Alla scadenza naturale del contratto di locazione a canone concordato, la legge non lascia spazio a dubbi. Il rinnovo è automatico per altri due anni se né locatore né conduttore comunicano la disdetta nei tempi stabiliti.
L’art. 2, comma 5, della Legge n. 431 del 9 dicembre 1998 dispone chiaramente:

“Alla prima scadenza dei contratti stipulati ai sensi del comma 3, il locatore può negare il rinnovo del contratto esclusivamente per i motivi di cui all’articolo 3, dandone comunicazione al conduttore con preavviso di almeno sei mesi. In mancanza di tale comunicazione, il contratto è rinnovato tacitamente per un ulteriore biennio.”

Ciò significa che, in assenza di disdetta formale, il contratto prosegue automaticamente alle stesse condizioni per altri due anni.
Il tacito rinnovo è, dunque, la regola. La disdetta, l’eccezione.

Come comunicare la disdetta di un contratto a canone concordato?

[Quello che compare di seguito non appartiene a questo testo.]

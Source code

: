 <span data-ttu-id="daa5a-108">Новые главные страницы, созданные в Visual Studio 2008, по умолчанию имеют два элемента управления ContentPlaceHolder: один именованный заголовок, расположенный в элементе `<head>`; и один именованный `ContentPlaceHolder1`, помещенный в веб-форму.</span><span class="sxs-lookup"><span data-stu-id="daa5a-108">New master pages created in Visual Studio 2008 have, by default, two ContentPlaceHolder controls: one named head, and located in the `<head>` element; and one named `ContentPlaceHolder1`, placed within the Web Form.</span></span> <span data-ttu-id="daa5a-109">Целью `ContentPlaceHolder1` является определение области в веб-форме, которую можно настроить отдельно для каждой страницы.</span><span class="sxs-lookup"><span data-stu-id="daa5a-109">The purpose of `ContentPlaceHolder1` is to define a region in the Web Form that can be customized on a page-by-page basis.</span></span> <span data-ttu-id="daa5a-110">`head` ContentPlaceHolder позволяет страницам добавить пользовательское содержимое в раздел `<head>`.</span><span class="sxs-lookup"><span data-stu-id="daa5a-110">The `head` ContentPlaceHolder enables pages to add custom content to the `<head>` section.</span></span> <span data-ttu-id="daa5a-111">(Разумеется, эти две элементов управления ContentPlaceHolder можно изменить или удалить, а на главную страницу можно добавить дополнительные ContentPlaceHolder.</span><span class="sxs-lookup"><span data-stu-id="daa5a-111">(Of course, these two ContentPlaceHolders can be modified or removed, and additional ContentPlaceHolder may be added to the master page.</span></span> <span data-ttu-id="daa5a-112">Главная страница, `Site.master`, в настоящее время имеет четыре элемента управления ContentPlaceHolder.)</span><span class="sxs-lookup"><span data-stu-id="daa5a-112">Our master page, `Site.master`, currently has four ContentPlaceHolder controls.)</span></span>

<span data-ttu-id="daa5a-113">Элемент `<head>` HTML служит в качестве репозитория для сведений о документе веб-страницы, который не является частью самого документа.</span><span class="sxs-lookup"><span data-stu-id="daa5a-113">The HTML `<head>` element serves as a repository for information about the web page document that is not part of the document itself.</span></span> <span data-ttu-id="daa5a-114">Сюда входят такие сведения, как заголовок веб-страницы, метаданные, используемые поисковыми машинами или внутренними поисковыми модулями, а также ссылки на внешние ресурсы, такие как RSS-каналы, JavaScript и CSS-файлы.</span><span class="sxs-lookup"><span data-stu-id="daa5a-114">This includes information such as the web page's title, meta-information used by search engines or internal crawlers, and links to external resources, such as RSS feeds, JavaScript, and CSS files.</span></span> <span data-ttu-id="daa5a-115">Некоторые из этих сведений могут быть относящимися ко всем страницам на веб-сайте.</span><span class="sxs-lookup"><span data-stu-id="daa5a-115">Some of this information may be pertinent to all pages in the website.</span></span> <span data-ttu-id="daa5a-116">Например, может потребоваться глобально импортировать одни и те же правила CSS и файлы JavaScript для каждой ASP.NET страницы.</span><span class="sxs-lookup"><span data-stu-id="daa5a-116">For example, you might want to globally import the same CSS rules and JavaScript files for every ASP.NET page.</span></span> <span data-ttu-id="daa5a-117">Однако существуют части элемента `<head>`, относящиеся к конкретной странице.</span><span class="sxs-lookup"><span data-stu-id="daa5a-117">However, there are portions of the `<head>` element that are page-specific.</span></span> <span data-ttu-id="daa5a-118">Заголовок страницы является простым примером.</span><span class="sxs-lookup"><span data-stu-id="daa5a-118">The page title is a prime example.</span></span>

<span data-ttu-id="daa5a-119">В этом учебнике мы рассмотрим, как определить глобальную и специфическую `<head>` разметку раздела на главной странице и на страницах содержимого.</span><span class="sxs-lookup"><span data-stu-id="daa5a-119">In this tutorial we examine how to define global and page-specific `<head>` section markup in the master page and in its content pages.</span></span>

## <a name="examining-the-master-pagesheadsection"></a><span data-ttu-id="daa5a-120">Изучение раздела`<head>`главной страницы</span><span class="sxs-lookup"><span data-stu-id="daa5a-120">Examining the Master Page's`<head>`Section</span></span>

La disdetta deve essere espressa e inequivocabile. Non basta una comunicazione informale o una semplice conversazione tra le parti: serve un atto formale.
La legge richiede che la volontà di non proseguire il rapporto locatizio sia notificata tramite raccomandata A/R o PEC almeno sei mesi prima della scadenza.

Per il locatore

Il proprietario può negare il rinnovo alla prima scadenza triennale solo in presenza dei motivi tassativi previsti dall’art. 3 della Legge 431/1998, tra cui:

  • necessità di destinare l’immobile ad uso proprio o dei familiari;
  • intenzione di vendere l’immobile a terzi;
  • esecuzione di lavori che rendano impossibile la permanenza dell’inquilino.

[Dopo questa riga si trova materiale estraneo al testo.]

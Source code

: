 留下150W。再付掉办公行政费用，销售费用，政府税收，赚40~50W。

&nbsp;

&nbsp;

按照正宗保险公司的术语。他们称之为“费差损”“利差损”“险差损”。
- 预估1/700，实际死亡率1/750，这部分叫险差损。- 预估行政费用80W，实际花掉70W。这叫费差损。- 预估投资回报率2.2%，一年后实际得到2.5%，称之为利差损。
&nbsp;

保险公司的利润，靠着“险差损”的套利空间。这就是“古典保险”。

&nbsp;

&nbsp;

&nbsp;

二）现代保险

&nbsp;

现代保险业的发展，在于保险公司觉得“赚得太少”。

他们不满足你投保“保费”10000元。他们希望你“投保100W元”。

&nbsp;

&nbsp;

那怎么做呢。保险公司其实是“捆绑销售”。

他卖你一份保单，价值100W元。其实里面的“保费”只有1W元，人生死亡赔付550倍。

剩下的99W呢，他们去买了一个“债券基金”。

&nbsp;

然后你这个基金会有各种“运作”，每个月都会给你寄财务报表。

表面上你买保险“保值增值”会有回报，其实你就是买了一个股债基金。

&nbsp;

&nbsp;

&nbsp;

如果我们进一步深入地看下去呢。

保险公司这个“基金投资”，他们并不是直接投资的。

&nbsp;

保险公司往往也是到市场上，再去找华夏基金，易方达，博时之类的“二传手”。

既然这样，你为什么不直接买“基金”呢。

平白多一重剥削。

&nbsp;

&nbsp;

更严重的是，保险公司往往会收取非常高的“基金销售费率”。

Alla seconda scadenza (dopo 5 anni), invece, il locatore può scegliere di non rinnovare anche senza giustificazione, purché comunichi la propria decisione con preavviso minimo di 6 mesi.

Per il conduttore

L’inquilino, invece, gode di maggiore libertà: può recedere in qualsiasi momento, purché rispetti il preavviso di 6 mesi e motivi la disdetta con “gravi motivi”, come previsto dall’art. 3, comma 6, della stessa legge.

“Il conduttore può recedere in qualsiasi momento dal contratto per gravi motivi, dandone comunicazione al locatore con preavviso di almeno sei mesi.”

Se la disdetta non viene comunicata nei tempi o nei modi corretti, il contratto si rinnova automaticamente per altri due anni, vincolando entrambe le parti alle medesime condizioni.

Come gestire il rinnovo del contratto a canone concordato?

Quando le parti intendono proseguire il rapporto di locazione, non è necessario firmare un nuovo contratto: il rinnovo avviene in modo automatico. Tuttavia, sorge un obbligo amministrativo fondamentale.
Il rinnovo, anche se tacito, deve essere comunicato all’Agenzia delle Entrate entro 30 giorni dalla scadenza, come previsto dall’art. 17 del D.P.R. 26 aprile 1986, n. 131 (Testo Unico dell’Imposta di Registro).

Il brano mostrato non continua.